A new study called, Job Impacts of a National Renewable Electricity Standard, conducted by independent firm Navigant Consulting and released by the RES Alliance for Jobs, has found that without stronger near-term targets than currently envisioned, industries like wind will experience flat job growth and long-term stagnation and the US biomass industry could collapse altogether.

This is yet another reminder that in the global cleantech energy race, the US industry needs government support to get anywhere.

Certainly a number of companies are making efforts on their own to increase energy efficiencies, build smart grid technologies, grow wind, solar and biofuels. But none of this is going to reach significant scale without government incentive.

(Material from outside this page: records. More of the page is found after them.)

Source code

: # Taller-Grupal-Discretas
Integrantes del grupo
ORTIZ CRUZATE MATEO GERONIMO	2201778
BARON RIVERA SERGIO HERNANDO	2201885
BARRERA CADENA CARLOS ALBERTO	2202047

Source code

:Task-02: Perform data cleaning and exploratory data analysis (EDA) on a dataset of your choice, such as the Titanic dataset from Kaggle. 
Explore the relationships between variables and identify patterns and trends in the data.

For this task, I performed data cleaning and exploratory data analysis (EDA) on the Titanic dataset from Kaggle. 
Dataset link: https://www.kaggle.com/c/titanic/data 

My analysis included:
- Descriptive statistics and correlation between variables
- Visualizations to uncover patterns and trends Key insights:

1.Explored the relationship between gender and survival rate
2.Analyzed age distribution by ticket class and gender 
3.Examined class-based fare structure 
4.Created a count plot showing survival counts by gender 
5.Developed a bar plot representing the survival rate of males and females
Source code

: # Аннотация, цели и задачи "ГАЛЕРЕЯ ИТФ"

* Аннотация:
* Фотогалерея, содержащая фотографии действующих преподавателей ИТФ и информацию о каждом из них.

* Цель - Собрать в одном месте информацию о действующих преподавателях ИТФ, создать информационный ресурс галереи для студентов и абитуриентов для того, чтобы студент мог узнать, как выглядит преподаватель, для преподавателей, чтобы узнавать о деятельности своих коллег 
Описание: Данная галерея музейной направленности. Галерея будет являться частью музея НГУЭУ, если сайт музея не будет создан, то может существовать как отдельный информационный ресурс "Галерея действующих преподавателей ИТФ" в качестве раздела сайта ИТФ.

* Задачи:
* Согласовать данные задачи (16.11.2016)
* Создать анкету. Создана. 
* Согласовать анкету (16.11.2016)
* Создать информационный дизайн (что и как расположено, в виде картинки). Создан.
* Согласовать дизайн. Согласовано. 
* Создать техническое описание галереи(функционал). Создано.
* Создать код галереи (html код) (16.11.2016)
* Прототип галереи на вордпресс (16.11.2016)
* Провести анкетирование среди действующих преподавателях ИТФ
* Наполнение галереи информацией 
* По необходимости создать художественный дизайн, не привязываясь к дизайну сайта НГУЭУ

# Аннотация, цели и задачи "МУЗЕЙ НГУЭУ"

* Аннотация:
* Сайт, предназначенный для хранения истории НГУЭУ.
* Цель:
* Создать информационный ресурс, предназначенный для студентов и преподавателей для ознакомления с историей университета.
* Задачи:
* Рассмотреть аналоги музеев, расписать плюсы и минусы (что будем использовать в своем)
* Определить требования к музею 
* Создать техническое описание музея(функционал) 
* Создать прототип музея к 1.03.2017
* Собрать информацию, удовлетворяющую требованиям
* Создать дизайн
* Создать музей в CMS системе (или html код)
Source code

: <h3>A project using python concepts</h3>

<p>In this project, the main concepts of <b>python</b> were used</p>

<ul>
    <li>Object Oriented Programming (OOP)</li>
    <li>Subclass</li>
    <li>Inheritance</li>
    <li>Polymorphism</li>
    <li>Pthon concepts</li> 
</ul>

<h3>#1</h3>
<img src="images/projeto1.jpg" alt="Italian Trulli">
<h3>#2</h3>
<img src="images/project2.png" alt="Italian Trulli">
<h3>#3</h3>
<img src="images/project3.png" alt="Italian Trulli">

In June 2009, the House of Representatives passed the American Clean Energy Security Act (Waxman-Markey), which would set a national Renewable Electricity Standard of 20 per cent by 2020 and allow up to 8 per cent of the standard to be met through energy efficiency improvements. Also in June, the Senate Energy and Natural Resources Committee passed the American Clean Energy Leadership Act with a target of 15 per cent by 2021, allowing up to 4 per cent of the standard to be met through energy efficiency improvements. But neither of these has moved through the necessary channels to become law. And the RES Alliance recommends before that happens lawmakers raise targets in federal legislation to 12 per cent in 2014 and 20 per cent in 2020

This latest study says a national Renewable Electricity Standard, requiring 25 per cent of all electricity come from renewables by 2025, would support an additional 274,000 renewable energy jobs – the equivalent of a cumulative 2.36 million job-years of work – over a no-national policy option. This total is also significantly higher than the expected jobs supported in the current House and Senate provisions under consideration in Congress. In the words of Don Furman, senior vice president for Development, Transmission and Policy at wind energy company Iberdrola Renewables:

A strong Renewable Electricity Standard is crucial to create a stable investment environment and grow this highly promising sector. Without a strong RES, the US wind industry will see no net job growth, and will likely lose jobs to overseas competitors. A target like 25 percent by 2025 would allow American wind companies to support double the amount of jobs than without a policy – about 125,000 additional jobs. That’s a gain our country cannot afford to pass up.

Perhaps, as with carbon taxing, the Obama Administration can find a way to impose such requirements without Congress. For, the way things look now, Congress is not prepared to take decisive action to create a clean energy future.